The organization Mayors Against Illegal Guns launched an ad campaign this week calling for gun control.

Mobile Mayor Sam Jones is a member of that group. He said it's not about taking away people's constitutional rights.

"I was really interested in it because what I think we have to do is, people who really legally possess guns and use guns for hunting purposes and other purposes, fine.  We should all be able to do that.  But people who buy illegal guns on the street that are assault weapons, people under age, and we run into a lot of teenagers with large caliber guns.  We want to find some way to prevent that," Mayor Jones said.

Jones said there are some things he hopes the president's gun control measures will include.

"I would hope that we would come up with a program that gives people the right to bear arms, but we have some stipulations in there where it relates to underage individuals having access to guns, where it relates to assault weapons being sold on the streets of cities," he explained.

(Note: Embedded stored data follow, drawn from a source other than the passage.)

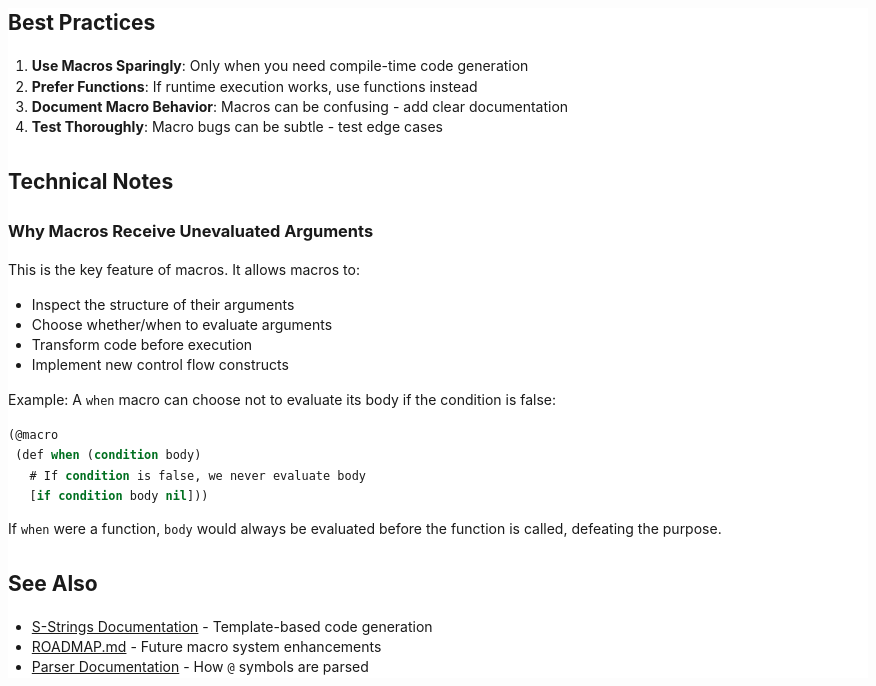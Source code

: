 ## Best Practices

1. **Use Macros Sparingly**: Only when you need compile-time code generation
2. **Prefer Functions**: If runtime execution works, use functions instead
3. **Document Macro Behavior**: Macros can be confusing - add clear documentation
4. **Test Thoroughly**: Macro bugs can be subtle - test edge cases

## Technical Notes

### Why Macros Receive Unevaluated Arguments

This is the key feature of macros. It allows macros to:
- Inspect the structure of their arguments
- Choose whether/when to evaluate arguments
- Transform code before execution
- Implement new control flow constructs

Example: A `when` macro can choose not to evaluate its body if the condition is false:

```lisp
(@macro
 (def when (condition body)
   # If condition is false, we never evaluate body
   [if condition body nil]))
```

If `when` were a function, `body` would always be evaluated before the function is called, defeating the purpose.

## See Also

- [S-Strings Documentation](SSTRINGS.md) - Template-based code generation
- [ROADMAP.md](../ROADMAP.md) - Future macro system enhancements
- [Parser Documentation](PARSER.md) - How `@` symbols are parsed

"I don't know specifically how you do that and still preserve the rights of everyone who want to bear arms, but I think that there is some common ground that should be able to be reached," Jones said.

While there are some measures the president can address through executive order, the issues that seem to be fueling gun sales right now cannot be implemented without congressional approval.

Those include a ban on assault weapons, limiting the capacity of ammunition magazines and instituting universal background checks.